[Opening Source information section]

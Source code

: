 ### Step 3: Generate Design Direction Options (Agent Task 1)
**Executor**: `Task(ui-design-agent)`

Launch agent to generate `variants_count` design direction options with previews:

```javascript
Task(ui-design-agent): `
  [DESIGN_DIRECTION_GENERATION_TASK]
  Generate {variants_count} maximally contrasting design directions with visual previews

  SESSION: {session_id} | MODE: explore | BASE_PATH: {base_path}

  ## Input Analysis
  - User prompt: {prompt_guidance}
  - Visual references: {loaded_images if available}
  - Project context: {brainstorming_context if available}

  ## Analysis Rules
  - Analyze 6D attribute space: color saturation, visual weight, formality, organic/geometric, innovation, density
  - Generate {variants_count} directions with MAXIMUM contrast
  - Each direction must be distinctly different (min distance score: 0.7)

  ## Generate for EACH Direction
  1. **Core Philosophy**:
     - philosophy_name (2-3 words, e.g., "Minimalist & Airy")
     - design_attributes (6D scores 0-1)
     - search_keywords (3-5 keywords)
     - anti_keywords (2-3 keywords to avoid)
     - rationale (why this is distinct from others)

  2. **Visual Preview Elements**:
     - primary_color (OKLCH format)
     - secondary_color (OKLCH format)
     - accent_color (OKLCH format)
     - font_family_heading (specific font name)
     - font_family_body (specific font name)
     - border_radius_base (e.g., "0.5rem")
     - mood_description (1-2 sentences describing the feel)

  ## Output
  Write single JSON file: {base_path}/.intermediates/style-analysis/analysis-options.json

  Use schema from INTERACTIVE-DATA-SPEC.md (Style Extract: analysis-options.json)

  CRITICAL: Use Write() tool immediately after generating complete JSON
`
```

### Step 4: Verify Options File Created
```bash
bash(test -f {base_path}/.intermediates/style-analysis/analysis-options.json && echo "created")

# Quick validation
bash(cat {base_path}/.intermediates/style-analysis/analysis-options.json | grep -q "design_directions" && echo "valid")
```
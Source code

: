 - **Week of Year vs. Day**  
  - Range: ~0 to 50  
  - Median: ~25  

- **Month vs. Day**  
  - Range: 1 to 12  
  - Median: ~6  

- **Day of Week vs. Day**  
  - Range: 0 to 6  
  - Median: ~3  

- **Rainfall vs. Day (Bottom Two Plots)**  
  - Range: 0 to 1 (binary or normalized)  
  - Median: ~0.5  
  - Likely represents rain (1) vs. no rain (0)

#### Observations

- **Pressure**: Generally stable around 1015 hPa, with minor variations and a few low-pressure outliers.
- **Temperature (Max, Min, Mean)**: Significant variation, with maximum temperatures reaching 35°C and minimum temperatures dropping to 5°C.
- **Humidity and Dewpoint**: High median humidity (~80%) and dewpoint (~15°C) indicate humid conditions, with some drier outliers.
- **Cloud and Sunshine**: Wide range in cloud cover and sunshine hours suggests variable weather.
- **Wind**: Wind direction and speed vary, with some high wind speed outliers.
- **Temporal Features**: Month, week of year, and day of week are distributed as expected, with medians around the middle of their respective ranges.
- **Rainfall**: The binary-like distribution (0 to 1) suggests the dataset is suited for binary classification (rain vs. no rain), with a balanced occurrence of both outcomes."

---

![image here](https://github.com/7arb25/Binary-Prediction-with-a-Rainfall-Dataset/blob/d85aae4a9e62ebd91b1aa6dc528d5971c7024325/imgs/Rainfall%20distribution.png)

[Closing Source information section]

Every record needs to be written out again, exactly as it was given.

Source code

: ### Step 3: Generate Design Direction Options (Agent Task 1)
**Executor**: `Task(ui-design-agent)`

Launch agent to generate `variants_count` design direction options with previews:

```javascript
Task(ui-design-agent): `
  [DESIGN_DIRECTION_GENERATION_TASK]
  Generate {variants_count} maximally contrasting design directions with visual previews

  SESSION: {session_id} | MODE: explore | BASE_PATH: {base_path}

  ## Input Analysis
  - User prompt: {prompt_guidance}
  - Visual references: {loaded_images if available}
  - Project context: {brainstorming_context if available}

  ## Analysis Rules
  - Analyze 6D attribute space: color saturation, visual weight, formality, organic/geometric, innovation, density
  - Generate {variants_count} directions with MAXIMUM contrast
  - Each direction must be distinctly different (min distance score: 0.7)

  ## Generate for EACH Direction
  1. **Core Philosophy**:
     - philosophy_name (2-3 words, e.g., "Minimalist & Airy")
     - design_attributes (6D scores 0-1)
     - search_keywords (3-5 keywords)
     - anti_keywords (2-3 keywords to avoid)
     - rationale (why this is distinct from others)

  2. **Visual Preview Elements**:
     - primary_color (OKLCH format)
     - secondary_color (OKLCH format)
     - accent_color (OKLCH format)
     - font_family_heading (specific font name)
     - font_family_body (specific font name)
     - border_radius_base (e.g., "0.5rem")
     - mood_description (1-2 sentences describing the feel)

  ## Output
  Write single JSON file: {base_path}/.intermediates/style-analysis/analysis-options.json

  Use schema from INTERACTIVE-DATA-SPEC.md (Style Extract: analysis-options.json)

  CRITICAL: Use Write() tool immediately after generating complete JSON
`
```

### Step 4: Verify Options File Created
```bash
bash(test -f {base_path}/.intermediates/style-analysis/analysis-options.json && echo "created")

# Quick validation
bash(cat {base_path}/.intermediates/style-analysis/analysis-options.json | grep -q "design_directions" && echo "valid")
```
Source code

: - **Week of Year vs. Day**  
  - Range: ~0 to 50  
  - Median: ~25  

- **Month vs. Day**  
  - Range: 1 to 12  
  - Median: ~6  

- **Day of Week vs. Day**  
  - Range: 0 to 6  
  - Median: ~3  

- **Rainfall vs. Day (Bottom Two Plots)**  
  - Range: 0 to 1 (binary or normalized)  
  - Median: ~0.5  
  - Likely represents rain (1) vs. no rain (0)

#### Observations

- **Pressure**: Generally stable around 1015 hPa, with minor variations and a few low-pressure outliers.
- **Temperature (Max, Min, Mean)**: Significant variation, with maximum temperatures reaching 35°C and minimum temperatures dropping to 5°C.
- **Humidity and Dewpoint**: High median humidity (~80%) and dewpoint (~15°C) indicate humid conditions, with some drier outliers.
- **Cloud and Sunshine**: Wide range in cloud cover and sunshine hours suggests variable weather.
- **Wind**: Wind direction and speed vary, with some high wind speed outliers.
- **Temporal Features**: Month, week of year, and day of week are distributed as expected, with medians around the middle of their respective ranges.
- **Rainfall**: The binary-like distribution (0 to 1) suggests the dataset is suited for binary classification (rain vs. no rain), with a balanced occurrence of both outcomes."

---

![image here](https://github.com/7arb25/Binary-Prediction-with-a-Rainfall-Dataset/blob/d85aae4a9e62ebd91b1aa6dc528d5971c7024325/imgs/Rainfall%20distribution.png)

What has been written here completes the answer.